*WHAT THE TASK REQUIRES:* Reproduce the records without their pictures, keeping every word as it is.

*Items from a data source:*
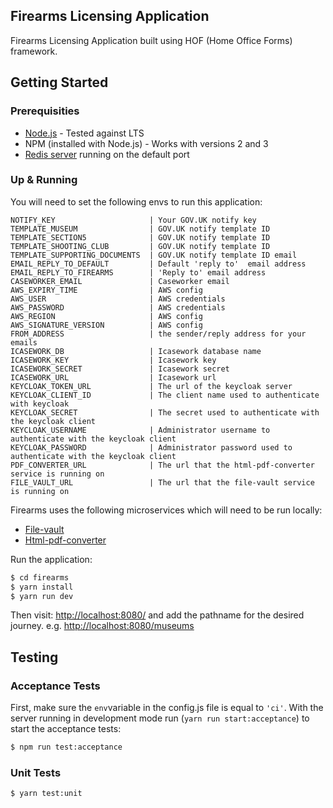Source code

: Firearms Licensing Application
------------------------------
Firearms Licensing Application built using HOF (Home Office Forms) framework.


## Getting Started

### Prerequisities

- [Node.js](https://nodejs.org/en/) - Tested against LTS
- NPM (installed with Node.js) - Works with versions 2 and 3
- [Redis server](http://redis.io/download) running on the default port

### Up & Running

You will need to set the following envs to run this application:
```
NOTIFY_KEY                     | Your GOV.UK notify key
TEMPLATE_MUSEUM                | GOV.UK notify template ID
TEMPLATE_SECTION5              | GOV.UK notify template ID
TEMPLATE_SHOOTING_CLUB         | GOV.UK notify template ID
TEMPLATE_SUPPORTING_DOCUMENTS  | GOV.UK notify template ID email
EMAIL_REPLY_TO_DEFAULT         | Default 'reply to'  email address
EMAIL_REPLY_TO_FIREARMS        | 'Reply to' email address
CASEWORKER_EMAIL               | Caseworker email
AWS_EXPIRY_TIME                | AWS config
AWS_USER                       | AWS credentials
AWS_PASSWORD                   | AWS credentials
AWS_REGION                     | AWS config
AWS_SIGNATURE_VERSION          | AWS config
FROM_ADDRESS                   | the sender/reply address for your emails
ICASEWORK_DB                   | Icasework database name
ICASEWORK_KEY                  | Icasework key
ICASEWORK_SECRET               | Icasework secret
ICASEWORK_URL                  | Icasework url
KEYCLOAK_TOKEN_URL             | The url of the keycloak server
KEYCLOAK_CLIENT_ID             | The client name used to authenticate with keycloak
KEYCLOAK_SECRET                | The secret used to authenticate with the keycloak client
KEYCLOAK_USERNAME              | Administrator username to authenticate with the keycloak client
KEYCLOAK_PASSWORD              | Administrator password used to authenticate with the keycloak client
PDF_CONVERTER_URL              | The url that the html-pdf-converter service is running on
FILE_VAULT_URL                 | The url that the file-vault service is running on
```
Firearms uses the following microservices which will need to be run locally:
- [File-vault](https://github.com/UKHomeOffice/file-vault)
- [Html-pdf-converter](https://github.com/UKHomeOffice/html-pdf-converter)

Run the application:
```bash
$ cd firearms
$ yarn install
$ yarn run dev
```
Then visit: [http://localhost:8080/](http://localhost:8080/) and add the pathname for the desired journey. e.g. [http://localhost:8080/museums](http://localhost:8080/museums)


## Testing

### Acceptance Tests
First, make sure the `env`variable in the config.js file is equal to `'ci'`.
With the server running in development mode run (`yarn run start:acceptance`) to start the acceptance tests:

```bash
$ npm run test:acceptance
```

### Unit Tests
```bash
$ yarn test:unit 
```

*TASK ANSWER:*
Source code

: Firearms Licensing Application
------------------------------
Firearms Licensing Application built using HOF (Home Office Forms) framework.


## Getting Started

### Prerequisities

- [Node.js](https://nodejs.org/en/) - Tested against LTS
- NPM (installed with Node.js) - Works with versions 2 and 3
- [Redis server](http://redis.io/download) running on the default port

### Up & Running

You will need to set the following envs to run this application:
```
NOTIFY_KEY                     | Your GOV.UK notify key
TEMPLATE_MUSEUM                | GOV.UK notify template ID
TEMPLATE_SECTION5              | GOV.UK notify template ID
TEMPLATE_SHOOTING_CLUB         | GOV.UK notify template ID
TEMPLATE_SUPPORTING_DOCUMENTS  | GOV.UK notify template ID email
EMAIL_REPLY_TO_DEFAULT         | Default 'reply to'  email address
EMAIL_REPLY_TO_FIREARMS        | 'Reply to' email address
CASEWORKER_EMAIL               | Caseworker email
AWS_EXPIRY_TIME                | AWS config
AWS_USER                       | AWS credentials
AWS_PASSWORD                   | AWS credentials
AWS_REGION                     | AWS config
AWS_SIGNATURE_VERSION          | AWS config
FROM_ADDRESS                   | the sender/reply address for your emails
ICASEWORK_DB                   | Icasework database name
ICASEWORK_KEY                  | Icasework key
ICASEWORK_SECRET               | Icasework secret
ICASEWORK_URL                  | Icasework url
KEYCLOAK_TOKEN_URL             | The url of the keycloak server
KEYCLOAK_CLIENT_ID             | The client name used to authenticate with keycloak
KEYCLOAK_SECRET                | The secret used to authenticate with the keycloak client
KEYCLOAK_USERNAME              | Administrator username to authenticate with the keycloak client
KEYCLOAK_PASSWORD              | Administrator password used to authenticate with the keycloak client
PDF_CONVERTER_URL              | The url that the html-pdf-converter service is running on
FILE_VAULT_URL                 | The url that the file-vault service is running on
```
Firearms uses the following microservices which will need to be run locally:
- [File-vault](https://github.com/UKHomeOffice/file-vault)
- [Html-pdf-converter](https://github.com/UKHomeOffice/html-pdf-converter)

Run the application:
```bash
$ cd firearms
$ yarn install
$ yarn run dev
```
Then visit: [http://localhost:8080/](http://localhost:8080/) and add the pathname for the desired journey. e.g. [http://localhost:8080/museums](http://localhost:8080/museums)


## Testing

### Acceptance Tests
First, make sure the `env`variable in the config.js file is equal to `'ci'`.
With the server running in development mode run (`yarn run start:acceptance`) to start the acceptance tests:

```bash
$ npm run test:acceptance
```

### Unit Tests
```bash
$ yarn test:unit 
```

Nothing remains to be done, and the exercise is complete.